Segment Start: Source data
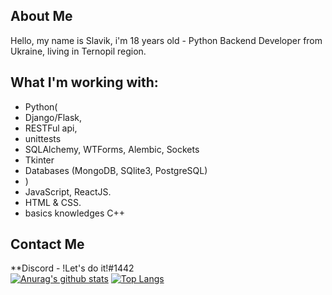## About Me
Hello, my name is Slavik, i'm 18 years old - Python Backend Developer from Ukraine, living in Ternopil region.

## What I'm working with:
* Python(
* Django/Flask,
* RESTFul api,
* unittests
* SQLAlchemy, WTForms, Alembic, Sockets
* Tkinter
* Databases (MongoDB, SQlite3, PostgreSQL) 
* )
* JavaScript, ReactJS.
* HTML & CSS.
* basics knowledges C++


## Contact Me
**Discord  - !Let's do it!#1442 <br>
[![Anurag's github stats](https://github-readme-stats.vercel.app/api?username=SlavaGolovatskyu)](https://github.com/anuraghazra/github-readme-stats)
[![Top Langs](https://github-readme-stats.vercel.app/api/top-langs/?username=SlavaGolovatskyu&layout=compact)](https://github.com/anuraghazra/github-readme-stats)
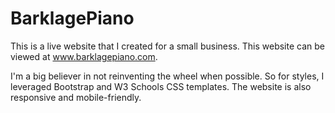 # BarklagePiano
This is a live website that I created for a small business. This website can be viewed at www.barklagepiano.com. 

I'm a big believer in not reinventing the wheel when possible. So for styles, I leveraged Bootstrap and W3 Schools CSS templates. The website is also responsive and mobile-friendly.
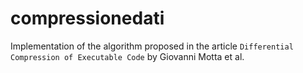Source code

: # compressionedati
Implementation of the algorithm proposed in the article `Differential Compression of Executable Code` by Giovanni Motta et al.
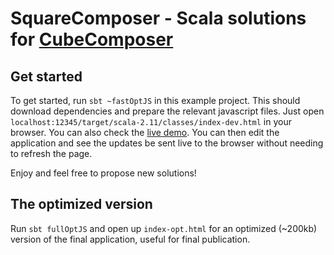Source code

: # SquareComposer - Scala solutions for [CubeComposer](http://david-peter.de/cube-composer) 

## Get started

To get started, run `sbt ~fastOptJS` in this example project. This should
download dependencies and prepare the relevant javascript files.
Just open `localhost:12345/target/scala-2.11/classes/index-dev.html` in your browser.
You can also check the [live demo](http://purecore.ro/square-composer.html).
You can then edit the application and see the updates be sent live to the browser
without needing to refresh the page.

Enjoy and feel free to propose new solutions!

## The optimized version

Run `sbt fullOptJS` and open up `index-opt.html` for an optimized (~200kb) version
of the final application, useful for final publication.
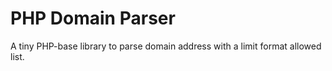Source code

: # PHP Domain Parser

A tiny PHP-base library to parse domain address with a limit format allowed list.
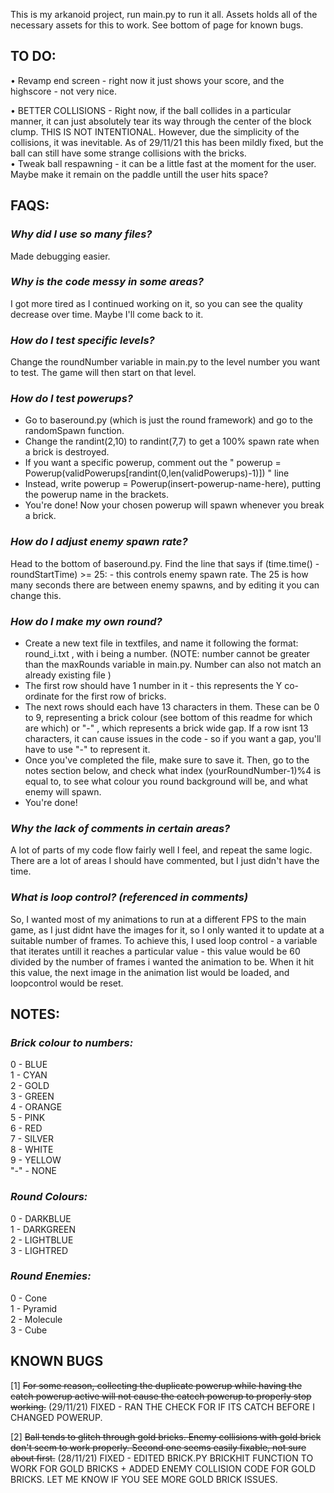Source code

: This is my arkanoid project, run main.py to run it all. Assets holds all of the necessary assets for this to work. See bottom of page for known bugs. 

## TO DO:  

• Revamp end screen - right now it just shows your score, and the highscore - not very nice.  

• BETTER COLLISIONS - Right now, if the ball collides in a particular manner, it can just absolutely tear its way through the center of the block clump. THIS IS NOT INTENTIONAL. However, due the simplicity of the collisions, it was inevitable. As of 29/11/21 this has been mildly fixed, but the ball can still have some strange collisions with the bricks.  
• Tweak ball respawning - it can be a little fast at the moment for the user. Maybe make it remain on the paddle untill the user hits space?

## **FAQS:**

### *Why did I use so many files?*  

Made debugging easier. 

### *Why is the code messy in some areas?*  

I got more tired as I continued working on it, so you can see the quality decrease over time. Maybe I'll come back to it. 

### *How do I test specific levels?*  

Change the roundNumber variable in main.py to the level number you want to test. The game will then start on that level. 

### *How do I test powerups?*  

- Go to baseround.py (which is just the round framework) and go to the randomSpawn function.   
- Change the randint(2,10) to randint(7,7) to get a 100% spawn rate when a brick is destroyed.   
- If you want a specific powerup, comment out the " powerup = Powerup(validPowerups[randint(0,len(validPowerups)-1)]) " line   
- Instead, write powerup = Powerup(insert-powerup-name-here), putting the powerup name in the brackets.  
- You're done! Now your chosen powerup will spawn whenever you break a brick.  

### *How do I adjust enemy spawn rate?*
Head to the bottom of baseround.py. Find the line that says if (time.time() - roundStartTime) >= 25:  - this controls enemy spawn rate. The 25 is how many seconds there are between enemy spawns, and by editing it you can change this. 

### *How do I make my own round?*  

- Create a new text file in textfiles, and name it following the format: round_i.txt , with i being a number. (NOTE: number cannot be greater than the maxRounds variable in main.py. Number can also not match an already existing file )    
- The first row should have 1 number in it - this represents the Y co-ordinate for the first row of bricks.    
- The next rows should each have 13 characters in them. These can be 0 to 9, representing a brick colour (see bottom of this readme for which are which) or "-" , which represents a brick wide gap. If a row isnt 13 characters, it can cause issues in the code - so if you want a gap, you'll have to use "-" to represent it.    
- Once you've completed the file, make sure to save it. Then, go to the notes section below, and check what index (yourRoundNumber-1)%4 is equal to, to see what colour you round background will be, and what enemy will spawn.    
- You're done!     

### *Why the lack of comments in certain areas?*

A lot of parts of my code flow fairly well I feel, and repeat the same logic. There are a lot of areas I should have commented, but I just didn't have the time. 

### *What is loop control? (referenced in comments)*

So, I wanted most of my animations to run at a different FPS to the main game, as I just didnt have the images for it, so I only wanted it to update at a suitable number of frames. To achieve this, I used loop control - a variable that iterates untill it reaches a particular value - this value would be 60 divided by the number of frames i wanted the animation to be. When it hit this value, the next image in the animation list would be loaded, and loopcontrol would be reset.  



## **NOTES:**

### *Brick colour to numbers:*  

0 - BLUE  
1 - CYAN  
2 - GOLD  
3 - GREEN  
4 - ORANGE  
5 - PINK  
6 - RED  
7 - SILVER  
8 - WHITE  
9 - YELLOW  
"-" - NONE

### *Round Colours:*  

0 - DARKBLUE  
1 - DARKGREEN  
2 - LIGHTBLUE  
3 - LIGHTRED  

### *Round Enemies:*  

0 - Cone  
1 - Pyramid  
2 - Molecule  
3 - Cube 




## **KNOWN BUGS**  

[1] ~~For some reason, collecting the duplicate powerup while having the catch powerup active will not cause the catcch powerup to properly stop working.~~ (29/11/21) FIXED - RAN THE CHECK FOR IF ITS CATCH BEFORE I CHANGED POWERUP.  

[2] ~~Ball tends to glitch through gold bricks. Enemy collisions with gold brick don't seem to work properly. Second one seems easily fixable, not sure about first.~~ (28/11/21) FIXED - EDITED BRICK.PY BRICKHIT FUNCTION TO WORK FOR GOLD BRICKS + ADDED ENEMY COLLISION CODE FOR GOLD BRICKS. LET ME KNOW IF YOU SEE MORE GOLD BRICK ISSUES. 
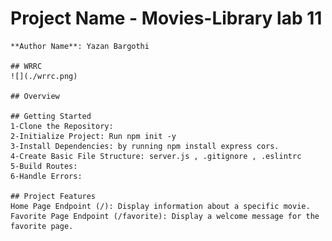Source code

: # Project Name - Movies-Library lab 11

	**Author Name**: Yazan Bargothi

	## WRRC
	![](./wrrc.png)

	## Overview

	## Getting Started
	1-Clone the Repository:
    2-Initialize Project: Run npm init -y
    3-Install Dependencies: by running npm install express cors.
    4-Create Basic File Structure: server.js , .gitignore , .eslintrc
    5-Build Routes:
    6-Handle Errors:

	## Project Features
	Home Page Endpoint (/): Display information about a specific movie.
    Favorite Page Endpoint (/favorite): Display a welcome message for the favorite page.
Segment End: Source data
-- Work to be completed --
Please return every record above exactly, but leave out the pictures.

-- Problem solution --
## About Me
Hello, my name is Slavik, i'm 18 years old - Python Backend Developer from Ukraine, living in Ternopil region.

## What I'm working with:
* Python(
* Django/Flask,
* RESTFul api,
* unittests
* SQLAlchemy, WTForms, Alembic, Sockets
* Tkinter
* Databases (MongoDB, SQlite3, PostgreSQL) 
* )
* JavaScript, ReactJS.
* HTML & CSS.
* basics knowledges C++


## Contact Me
**Discord  - !Let's do it!#1442 <br>
[![Anurag's github stats](https://github-readme-stats.vercel.app/api?username=SlavaGolovatskyu)](https://github.com/anuraghazra/github-readme-stats)
[![Top Langs](https://github-readme-stats.vercel.app/api/top-langs/?username=SlavaGolovatskyu&layout=compact)](https://github.com/anuraghazra/github-readme-stats)
 # BarklagePiano
This is a live website that I created for a small business. This website can be viewed at www.barklagepiano.com. 

I'm a big believer in not reinventing the wheel when possible. So for styles, I leveraged Bootstrap and W3 Schools CSS templates. The website is also responsive and mobile-friendly.
Source code

: # compressionedati
Implementation of the algorithm proposed in the article `Differential Compression of Executable Code` by Giovanni Motta et al.
Source code

: # SquareComposer - Scala solutions for [CubeComposer](http://david-peter.de/cube-composer) 

## Get started

To get started, run `sbt ~fastOptJS` in this example project. This should
download dependencies and prepare the relevant javascript files.
Just open `localhost:12345/target/scala-2.11/classes/index-dev.html` in your browser.
You can also check the [live demo](http://purecore.ro/square-composer.html).
You can then edit the application and see the updates be sent live to the browser
without needing to refresh the page.

Enjoy and feel free to propose new solutions!

## The optimized version

Run `sbt fullOptJS` and open up `index-opt.html` for an optimized (~200kb) version
of the final application, useful for final publication.
Source code

: # PHP Domain Parser

A tiny PHP-base library to parse domain address with a limit format allowed list.
Source code

: This is my arkanoid project, run main.py to run it all. Assets holds all of the necessary assets for this to work. See bottom of page for known bugs. 

## TO DO:  

• Revamp end screen - right now it just shows your score, and the highscore - not very nice.  

• BETTER COLLISIONS - Right now, if the ball collides in a particular manner, it can just absolutely tear its way through the center of the block clump. THIS IS NOT INTENTIONAL. However, due the simplicity of the collisions, it was inevitable. As of 29/11/21 this has been mildly fixed, but the ball can still have some strange collisions with the bricks.  
• Tweak ball respawning - it can be a little fast at the moment for the user. Maybe make it remain on the paddle untill the user hits space?

## **FAQS:**

### *Why did I use so many files?*  

Made debugging easier. 

### *Why is the code messy in some areas?*  

I got more tired as I continued working on it, so you can see the quality decrease over time. Maybe I'll come back to it. 

### *How do I test specific levels?*  

Change the roundNumber variable in main.py to the level number you want to test. The game will then start on that level. 

### *How do I test powerups?*  

- Go to baseround.py (which is just the round framework) and go to the randomSpawn function.   
- Change the randint(2,10) to randint(7,7) to get a 100% spawn rate when a brick is destroyed.   
- If you want a specific powerup, comment out the " powerup = Powerup(validPowerups[randint(0,len(validPowerups)-1)]) " line   
- Instead, write powerup = Powerup(insert-powerup-name-here), putting the powerup name in the brackets.  
- You're done! Now your chosen powerup will spawn whenever you break a brick.  

### *How do I adjust enemy spawn rate?*
Head to the bottom of baseround.py. Find the line that says if (time.time() - roundStartTime) >= 25:  - this controls enemy spawn rate. The 25 is how many seconds there are between enemy spawns, and by editing it you can change this. 

### *How do I make my own round?*  

- Create a new text file in textfiles, and name it following the format: round_i.txt , with i being a number. (NOTE: number cannot be greater than the maxRounds variable in main.py. Number can also not match an already existing file )    
- The first row should have 1 number in it - this represents the Y co-ordinate for the first row of bricks.    
- The next rows should each have 13 characters in them. These can be 0 to 9, representing a brick colour (see bottom of this readme for which are which) or "-" , which represents a brick wide gap. If a row isnt 13 characters, it can cause issues in the code - so if you want a gap, you'll have to use "-" to represent it.    
- Once you've completed the file, make sure to save it. Then, go to the notes section below, and check what index (yourRoundNumber-1)%4 is equal to, to see what colour you round background will be, and what enemy will spawn.    
- You're done!     

### *Why the lack of comments in certain areas?*

A lot of parts of my code flow fairly well I feel, and repeat the same logic. There are a lot of areas I should have commented, but I just didn't have the time. 

### *What is loop control? (referenced in comments)*

So, I wanted most of my animations to run at a different FPS to the main game, as I just didnt have the images for it, so I only wanted it to update at a suitable number of frames. To achieve this, I used loop control - a variable that iterates untill it reaches a particular value - this value would be 60 divided by the number of frames i wanted the animation to be. When it hit this value, the next image in the animation list would be loaded, and loopcontrol would be reset.  



## **NOTES:**

### *Brick colour to numbers:*  

0 - BLUE  
1 - CYAN  
2 - GOLD  
3 - GREEN  
4 - ORANGE  
5 - PINK  
6 - RED  
7 - SILVER  
8 - WHITE  
9 - YELLOW  
"-" - NONE

### *Round Colours:*  

0 - DARKBLUE  
1 - DARKGREEN  
2 - LIGHTBLUE  
3 - LIGHTRED  

### *Round Enemies:*  

0 - Cone  
1 - Pyramid  
2 - Molecule  
3 - Cube 




## **KNOWN BUGS**  

[1] ~~For some reason, collecting the duplicate powerup while having the catch powerup active will not cause the catcch powerup to properly stop working.~~ (29/11/21) FIXED - RAN THE CHECK FOR IF ITS CATCH BEFORE I CHANGED POWERUP.  

[2] ~~Ball tends to glitch through gold bricks. Enemy collisions with gold brick don't seem to work properly. Second one seems easily fixable, not sure about first.~~ (28/11/21) FIXED - EDITED BRICK.PY BRICKHIT FUNCTION TO WORK FOR GOLD BRICKS + ADDED ENEMY COLLISION CODE FOR GOLD BRICKS. LET ME KNOW IF YOU SEE MORE GOLD BRICK ISSUES. 
Source code

: # Project Name - Movies-Library lab 11

	**Author Name**: Yazan Bargothi

	## WRRC
	![](./wrrc.png)

	## Overview

	## Getting Started
	1-Clone the Repository:
    2-Initialize Project: Run npm init -y
    3-Install Dependencies: by running npm install express cors.
    4-Create Basic File Structure: server.js , .gitignore , .eslintrc
    5-Build Routes:
    6-Handle Errors:

	## Project Features
	Home Page Endpoint (/): Display information about a specific movie.
    Favorite Page Endpoint (/favorite): Display a welcome message for the favorite page.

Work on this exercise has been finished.